Watching the live feed from the White House on Friday it became hard
to argue otherwise. President Obama held an event with mothers defending
the Affordable Care Act, the start of a monthslong effort to protect
his signature achievement, which Republicans have promised to fight all
the way to the 2014 elections and beyond. Then, shortly thereafter,
White House press secretary Jay Carney jumped between answering
questions about the administration’s response to the attacks in Benghazi
to the Internal Revenue Service targeting the Tea Party and other
conservative political groups for audits.
It’s going to take some time to get to the bottom of these
controversies, but we can conclude the pessimists are probably right.

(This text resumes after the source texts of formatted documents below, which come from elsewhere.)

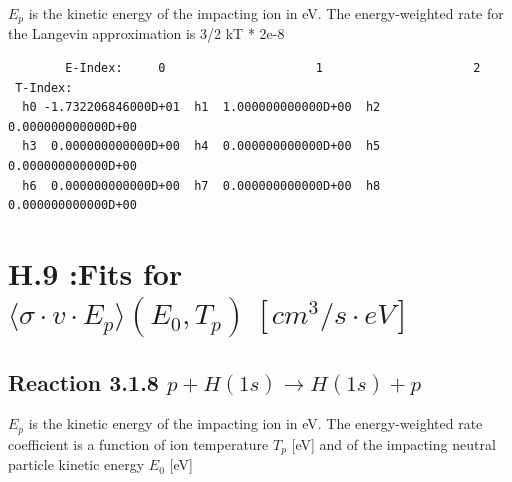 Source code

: \documentclass[12pt,dvipdfmx]{article}
\begin{document}
$E_p$ is the kinetic energy of the impacting ion in eV.
The energy-weighted rate for the Langevin approximation is
3/2 kT * 2e-8

\begin{small}\begin{verbatim}
        E-Index:     0                     1                     2
 T-Index:
  h0 -1.732206846000D+01  h1  1.000000000000D+00  h2  0.000000000000D+00
  h3  0.000000000000D+00  h4  0.000000000000D+00  h5  0.000000000000D+00
  h6  0.000000000000D+00  h7  0.000000000000D+00  h8  0.000000000000D+00

\end{verbatim}\end{small}

\newpage

\section{H.9 :Fits for $\langle\sigma \cdot v \cdot E_p \rangle (E_0,T_p) \ [cm^3/s
\cdot eV]$}

\subsection{
Reaction 3.1.8   $p + H(1s)  \rightarrow  H(1s) + p $
}
$E_p$ is the kinetic energy of the impacting ion in eV.
The energy-weighted rate coefficient is a function of ion temperature $T_p$
[eV]  and of the impacting neutral particle kinetic energy $E_0$ [eV]
\end{document}
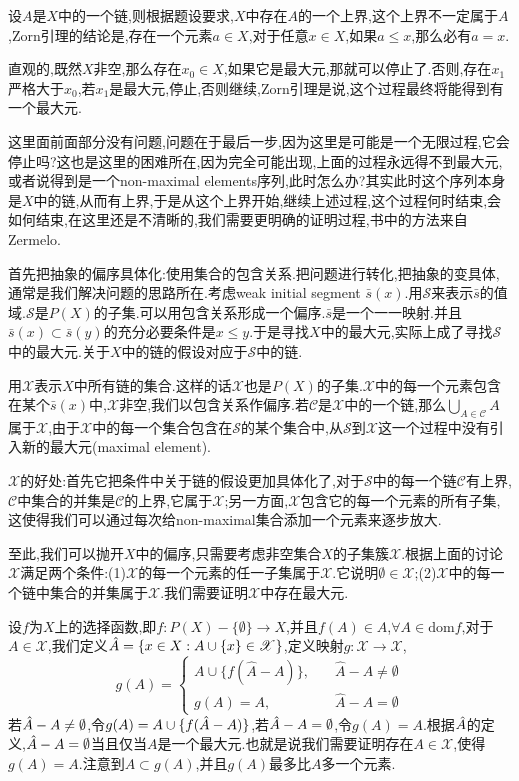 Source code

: \documentclass[12pt,a4paper,openany]{book}
\begin{document}
设$A$是$X$中的一个链,则根据题设要求,$X$中存在$A$的一个上界,这个上界不一定属于$A$,Zorn引理的结论是,存在一个元素$a \in X$,对于任意$x \in X$,如果$a \le x$,那么必有$a=x$.

直观的,既然$X$非空,那么存在$x_0 \in X$,如果它是最大元,那就可以停止了.否则,存在$x_1$严格大于$x_0$,若$x_1$是最大元,停止,否则继续,Zorn引理是说,这个过程最终将能得到有一个最大元.

这里面前面部分没有问题,问题在于最后一步,因为这里是可能是一个无限过程,它会停止吗?这也是这里的困难所在,因为完全可能出现,上面的过程永远得不到最大元,或者说得到是一个non-maximal elements序列,此时怎么办?其实此时这个序列本身是$X$中的链,从而有上界,于是从这个上界开始,继续上述过程,这个过程何时结束,会如何结束,在这里还是不清晰的,我们需要更明确的证明过程,书中的方法来自Zermelo.

首先把抽象的偏序具体化:使用集合的包含关系.把问题进行转化,把抽象的变具体,通常是我们解决问题的思路所在.考虑weak initial segment $\bar{s}(x)$.用$\mathscr{S}$来表示$\bar{s}$的值域.$\mathscr{S}$是$P(X)$的子集.可以用包含关系形成一个偏序.$\bar{s}$是一个一一映射.并且$\bar{s}(x) \subset \bar{s}(y)$的充分必要条件是$x \le y$.于是寻找$X$中的最大元,实际上成了寻找$\mathscr{S}$中的最大元.关于$X$中的链的假设对应于$\mathscr{S}$中的链.

用$\mathscr{X}$表示$X$中所有链的集合.这样的话$\mathscr{X}$也是$P(X)$的子集.$\mathscr{X}$中的每一个元素包含在某个$\bar{s}(x)$中,$\mathscr{X}$非空,我们以包含关系作偏序.若$\mathscr{C}$是$\mathscr{X}$中的一个链,那么$\bigcup_{A \in \mathscr{C}}{A}$属于$\mathscr{X}$,由于$\mathscr{X}$中的每一个集合包含在$\mathscr{S}$的某个集合中,从$\mathscr{S}$到$\mathscr{X}$这一个过程中没有引入新的最大元(maximal element).

$\mathscr{X}$的好处:首先它把条件中关于链的假设更加具体化了,对于$\mathscr{S}$中的每一个链$\mathscr{C}$有上界,$\mathscr{C}$中集合的并集是$\mathscr{C}$的上界,它属于$\mathscr{X}$;另一方面,$\mathscr{X}$包含它的每一个元素的所有子集,这使得我们可以通过每次给non-maximal集合添加一个元素来逐步放大.

至此,我们可以抛开$X$中的偏序,只需要考虑非空集合$X$的子集簇$\mathscr{X}$.根据上面的讨论$\mathscr{X}$满足两个条件:(1)$\mathscr{X}$的每一个元素的任一子集属于$\mathscr{X}$.它说明$\emptyset \in \mathscr{X}$;(2)$\mathscr{X}$中的每一个链中集合的并集属于$\mathscr{X}$.我们需要证明$\mathscr{X}$中存在最大元.

设$f$为$X$上的选择函数,即$f:P(X)-\{\emptyset\}\to X$,并且$f(A) \in A$,$\forall A \in \text{dom}f$,对于$A \in \mathscr{X}$,我们定义$\Hat{A}=\{x \in X: A \cup \{x\} \in \mathscr{X}\}$,定义映射$g:\mathscr{X}\to\mathscr{X}$,
\[
g(A)=\begin{cases}
A \cup \{f(\hat{A}-A)\},&\quad\hat{A}-A\neq\emptyset\\
g(A)=A,&\quad\hat{A}-A=\emptyset
\end{cases}
\]
若$\Hat{A}-A\neq\emptyset$,令$g(A)=A \cup \{f(\Hat{A}-A)\}$,若$\Hat{A}-A=\emptyset$,令$g(A)=A$.根据$\Hat{A}$的定义,$\Hat{A}-A=\emptyset$当且仅当$A$是一个最大元.也就是说我们需要证明存在$A \in \mathscr{X}$,使得$g(A)=A$.注意到$A \subset g(A)$,并且$g(A)$最多比$A$多一个元素.
\end{document}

Nothing is going to get done in this siege environment.
That has long been the state of play in Washington for many
observers. Still, there were a few politicians cupping their hands
around the flame of bipartisanship. The president was one. He took two
Republican senators golfing this week, the latest in a string of efforts
to fashion some kind of a budget deal. GOP senators on the receiving
end of that charm were also working with the White House to reach a
deal.
This week, I talked to Sen. Lamar Alexander, one of the senators the
president invited to dinner last month. He testified to the president’s
good faith on the budget. He thought President Obama was making an
honest effort to achieve a grand bargain. He not only said that the
president was sincere but that his chief of staff Denis McDonough was
working with Republicans like no Obama envoy before him.
The substantive differences between the president and Republicans on
the budget may be insurmountable, but now it seems like even if the pipe
dream of a substantive budget agreement could be reached it wouldn’t be
enough. Even if Republican senators can engage in a trust-building
exercise with the White House, how can they convince their constituents
that the president is offering them a fair deal on the budget? A
poisoned well is now roiling. Any Republican who tries to convince their
constituents about a deal will now likely get funny looks. Their
constituents would wonder why they were engaged in negotiations with an
administration that has told evolving stories about its response to the
attack in Benghazi and that houses an IRS targeting conservative groups.
These twin controversies will spur more congressional hearings. That,
in turn, means months more of disclosures, rabbit holes, and partisan
attacks. For many liberals, this is the obvious point of the politically
motivated Benghazi inquiries: to pin the president down and leave him
ineffective. Perhaps it was always likely that something would blow the
long-shot budget negotiations off course, but the continued effort by
the president and a handful of Republican senators suggested at least a
glimmer of opportunity. The light appears to have gone out.